[Dataset entries]
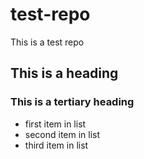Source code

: # test-repo
This is a test repo
## This is a heading
### This is a tertiary heading
* first item in list
* second item in list
* third item in list
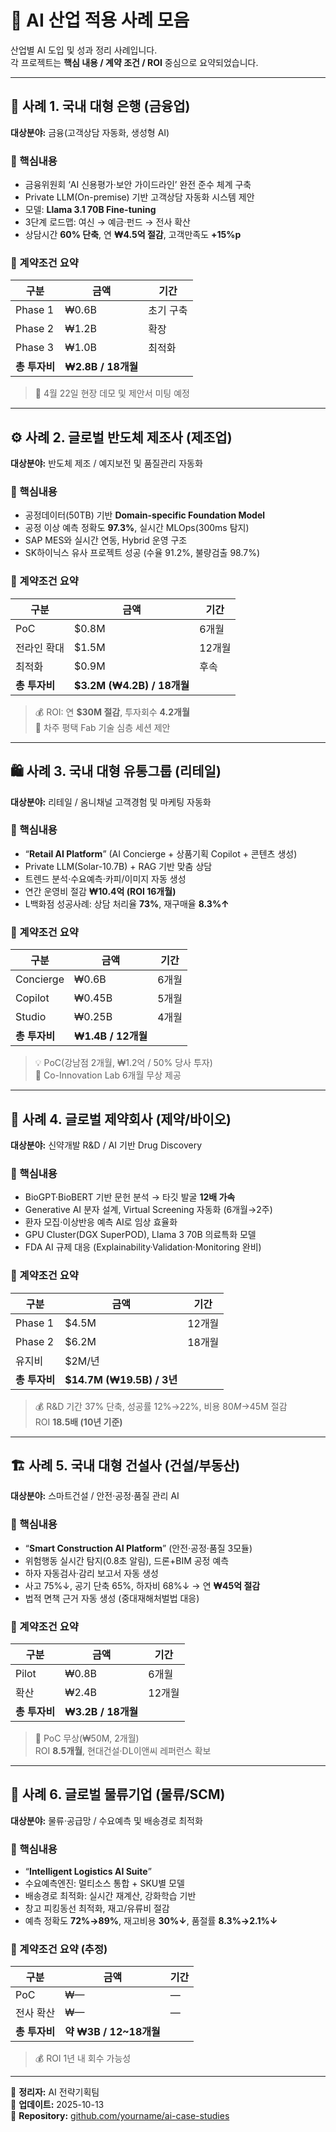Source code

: # 🧠 AI 산업 적용 사례 모음

산업별 AI 도입 및 성과 정리 사례입니다.  
각 프로젝트는 **핵심 내용 / 계약 조건 / ROI** 중심으로 요약되었습니다.

---

## 🏦 사례 1. 국내 대형 은행 (금융업)
**대상분야:** 금융(고객상담 자동화, 생성형 AI)

### 🔹 핵심내용
- 금융위원회 ‘AI 신용평가·보안 가이드라인’ 완전 준수 체계 구축  
- Private LLM(On-premise) 기반 고객상담 자동화 시스템 제안  
- 모델: **Llama 3.1 70B Fine-tuning**  
- 3단계 로드맵: 여신 → 예금·펀드 → 전사 확산  
- 상담시간 **60% 단축**, 연 **₩4.5억 절감**, 고객만족도 **+15%p**

### 🔹 계약조건 요약
| 구분 | 금액 | 기간 |
|------|------|------|
| Phase 1 | ₩0.6B | 초기 구축 |
| Phase 2 | ₩1.2B | 확장 |
| Phase 3 | ₩1.0B | 최적화 |
| **총 투자비** | **₩2.8B / 18개월** | |
> 📅 4월 22일 현장 데모 및 제안서 미팅 예정

---

## ⚙️ 사례 2. 글로벌 반도체 제조사 (제조업)
**대상분야:** 반도체 제조 / 예지보전 및 품질관리 자동화

### 🔹 핵심내용
- 공정데이터(50TB) 기반 **Domain-specific Foundation Model**  
- 공정 이상 예측 정확도 **97.3%**, 실시간 MLOps(300ms 탐지)  
- SAP MES와 실시간 연동, Hybrid 운영 구조  
- SK하이닉스 유사 프로젝트 성공 (수율 91.2%, 불량검출 98.7%)

### 🔹 계약조건 요약
| 구분 | 금액 | 기간 |
|------|------|------|
| PoC | $0.8M | 6개월 |
| 전라인 확대 | $1.5M | 12개월 |
| 최적화 | $0.9M | 후속 |
| **총 투자비** | **$3.2M (₩4.2B) / 18개월** | |
> 💰 ROI: 연 **$30M 절감**, 투자회수 **4.2개월**  
> 📅 차주 평택 Fab 기술 심층 세션 제안

---

## 🛍 사례 3. 국내 대형 유통그룹 (리테일)
**대상분야:** 리테일 / 옴니채널 고객경험 및 마케팅 자동화

### 🔹 핵심내용
- “**Retail AI Platform**” (AI Concierge + 상품기획 Copilot + 콘텐츠 생성)  
- Private LLM(Solar-10.7B) + RAG 기반 맞춤 상담  
- 트렌드 분석·수요예측·카피/이미지 자동 생성  
- 연간 운영비 절감 **₩10.4억 (ROI 16개월)**  
- L백화점 성공사례: 상담 처리율 **73%**, 재구매율 **8.3%↑**

### 🔹 계약조건 요약
| 구분 | 금액 | 기간 |
|------|------|------|
| Concierge | ₩0.6B | 6개월 |
| Copilot | ₩0.45B | 5개월 |
| Studio | ₩0.25B | 4개월 |
| **총 투자비** | **₩1.4B / 12개월** | |
> 💡 PoC(강남점 2개월, ₩1.2억 / 50% 당사 투자)  
> 🤝 Co-Innovation Lab 6개월 무상 제공

---

## 💊 사례 4. 글로벌 제약회사 (제약/바이오)
**대상분야:** 신약개발 R&D / AI 기반 Drug Discovery

### 🔹 핵심내용
- BioGPT·BioBERT 기반 문헌 분석 → 타깃 발굴 **12배 가속**  
- Generative AI 분자 설계, Virtual Screening 자동화 (6개월→2주)  
- 환자 모집·이상반응 예측 AI로 임상 효율화  
- GPU Cluster(DGX SuperPOD), Llama 3 70B 의료특화 모델  
- FDA AI 규제 대응 (Explainability·Validation·Monitoring 완비)

### 🔹 계약조건 요약
| 구분 | 금액 | 기간 |
|------|------|------|
| Phase 1 | $4.5M | 12개월 |
| Phase 2 | $6.2M | 18개월 |
| 유지비 | $2M/년 | |
| **총 투자비** | **$14.7M (₩19.5B) / 3년** | |
> 💰 R&D 기간 37% 단축, 성공률 12%→22%, 비용 $80M→$45M 절감  
> ROI **18.5배 (10년 기준)**

---

## 🏗 사례 5. 국내 대형 건설사 (건설/부동산)
**대상분야:** 스마트건설 / 안전·공정·품질 관리 AI

### 🔹 핵심내용
- “**Smart Construction AI Platform**” (안전·공정·품질 3모듈)  
- 위험행동 실시간 탐지(0.8초 알림), 드론+BIM 공정 예측  
- 하자 자동검사·감리 보고서 자동 생성  
- 사고 75%↓, 공기 단축 65%, 하자비 68%↓ → 연 **₩45억 절감**  
- 법적 면책 근거 자동 생성 (중대재해처벌법 대응)

### 🔹 계약조건 요약
| 구분 | 금액 | 기간 |
|------|------|------|
| Pilot | ₩0.8B | 6개월 |
| 확산 | ₩2.4B | 12개월 |
| **총 투자비** | **₩3.2B / 18개월** | |
> 🚀 PoC 무상(₩50M, 2개월)  
> ROI **8.5개월**, 현대건설·DL이앤씨 레퍼런스 확보

---

## 🚚 사례 6. 글로벌 물류기업 (물류/SCM)
**대상분야:** 물류·공급망 / 수요예측 및 배송경로 최적화

### 🔹 핵심내용
- “**Intelligent Logistics AI Suite**”  
- 수요예측엔진: 멀티소스 통합 + SKU별 모델  
- 배송경로 최적화: 실시간 재계산, 강화학습 기반  
- 창고 피킹동선 최적화, 재고/유류비 절감  
- 예측 정확도 **72%→89%**, 재고비용 **30%↓**, 품절률 **8.3%→2.1%↓**

### 🔹 계약조건 요약 (추정)
| 구분 | 금액 | 기간 |
|------|------|------|
| PoC | ₩— | — |
| 전사 확산 | ₩— | — |
| **총 투자비** | **약 ₩3B / 12~18개월** | |
> 💰 ROI 1년 내 회수 가능성

---

📘 **정리자:** AI 전략기획팀  
📅 **업데이트:** 2025-10-13  
🔗 **Repository:** [github.com/yourname/ai-case-studies](https://github.com/yourname/ai-case-studies)
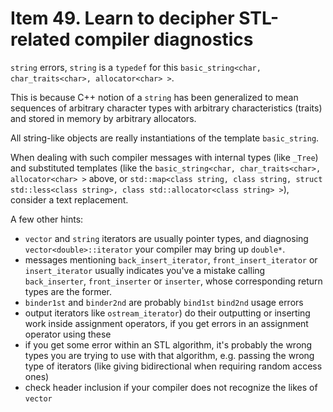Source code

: # Item 49. Learn to decipher STL-related compiler diagnostics

`string` errors, `string` is a `typedef` for this `basic_string<char, char_traits<char>, allocator<char> >`.

This is because C++ notion of a `string` has been generalized to mean sequences of arbitrary character types with arbitrary characteristics (traits) and stored in memory by arbitrary allocators.

All string-like objects are really instantiations of the template `basic_string`.

When dealing with such compiler messages with internal types (like `_Tree`) and substituted templates (like the `basic_string<char, char_traits<char>, allocator<char> >` above, or `std::map<class string, class string, struct std::less<class string>, class std::allocator<class string> >`), consider a text replacement.

A few other hints:
* `vector` and `string` iterators are usually pointer types, and diagnosing `vector<double>::iterator` your compiler may bring up `double*`.
* messages mentioning `back_insert_iterator`, `front_insert_iterator` or `insert_iterator` usually indicates you've a mistake calling `back_inserter`, `front_inserter` or `inserter`, whose corresponding return types are the former.
* `binder1st` and `binder2nd` are probably `bind1st` `bind2nd` usage errors
* output iterators like `ostream_iterator`) do their outputting or inserting work inside assignment operators, if you get errors in an assignment operator using these
* if you get some error within an STL algorithm, it's probably the wrong types you are trying to use with that algorithm, e.g. passing the wrong type of iterators (like giving bidirectional when requiring random access ones)
* check header inclusion if your compiler does not recognize the likes of `vector`
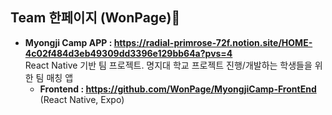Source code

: ## Team 한페이지 (WonPage)👋
- **Myongji Camp APP : https://radial-primrose-72f.notion.site/HOME-4c02f484d3eb49309dd3396e129bb64a?pvs=4**  
  React Native 기반 팀 프로젝트. 명지대 학교 프로젝트 진행/개발하는 학생들을 위한 팀 매칭 앱
  - **Frontend : https://github.com/WonPage/MyongjiCamp-FrontEnd** (React Native, Expo)
<!--
**Here are some ideas to get you started:**

🙋‍♀️ A short introduction - what is your organization all about?
🌈 Contribution guidelines - how can the community get involved?
👩‍💻 Useful resources - where can the community find your docs? Is there anything else the community should know?
🍿 Fun facts - what does your team eat for breakfast?
🧙 Remember, you can do mighty things with the power of [Markdown](https://docs.github.com/github/writing-on-github/getting-started-with-writing-and-formatting-on-github/basic-writing-and-formatting-syntax)
-->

→ WORK TO COMPLETE: Output exactly the lines above that lie between the line with "- 하자 자동검사·감리 보고서 자동 생성" and the line with "This is because", those two lines included, and no pictures.

→ THE ANSWER:
- 하자 자동검사·감리 보고서 자동 생성  
- 사고 75%↓, 공기 단축 65%, 하자비 68%↓ → 연 **₩45억 절감**  
- 법적 면책 근거 자동 생성 (중대재해처벌법 대응)

### 🔹 계약조건 요약
| 구분 | 금액 | 기간 |
|------|------|------|
| Pilot | ₩0.8B | 6개월 |
| 확산 | ₩2.4B | 12개월 |
| **총 투자비** | **₩3.2B / 18개월** | |
> 🚀 PoC 무상(₩50M, 2개월)  
> ROI **8.5개월**, 현대건설·DL이앤씨 레퍼런스 확보

---

## 🚚 사례 6. 글로벌 물류기업 (물류/SCM)
**대상분야:** 물류·공급망 / 수요예측 및 배송경로 최적화

### 🔹 핵심내용
- “**Intelligent Logistics AI Suite**”  
- 수요예측엔진: 멀티소스 통합 + SKU별 모델  
- 배송경로 최적화: 실시간 재계산, 강화학습 기반  
- 창고 피킹동선 최적화, 재고/유류비 절감  
- 예측 정확도 **72%→89%**, 재고비용 **30%↓**, 품절률 **8.3%→2.1%↓**

### 🔹 계약조건 요약 (추정)
| 구분 | 금액 | 기간 |
|------|------|------|
| PoC | ₩— | — |
| 전사 확산 | ₩— | — |
| **총 투자비** | **약 ₩3B / 12~18개월** | |
> 💰 ROI 1년 내 회수 가능성

---

📘 **정리자:** AI 전략기획팀  
📅 **업데이트:** 2025-10-13  
🔗 **Repository:** [github.com/yourname/ai-case-studies](https://github.com/yourname/ai-case-studies)
Source code

: # Item 49. Learn to decipher STL-related compiler diagnostics

`string` errors, `string` is a `typedef` for this `basic_string<char, char_traits<char>, allocator<char> >`.

This is because C++ notion of a `string` has been generalized to mean sequences of arbitrary character types with arbitrary characteristics (traits) and stored in memory by arbitrary allocators.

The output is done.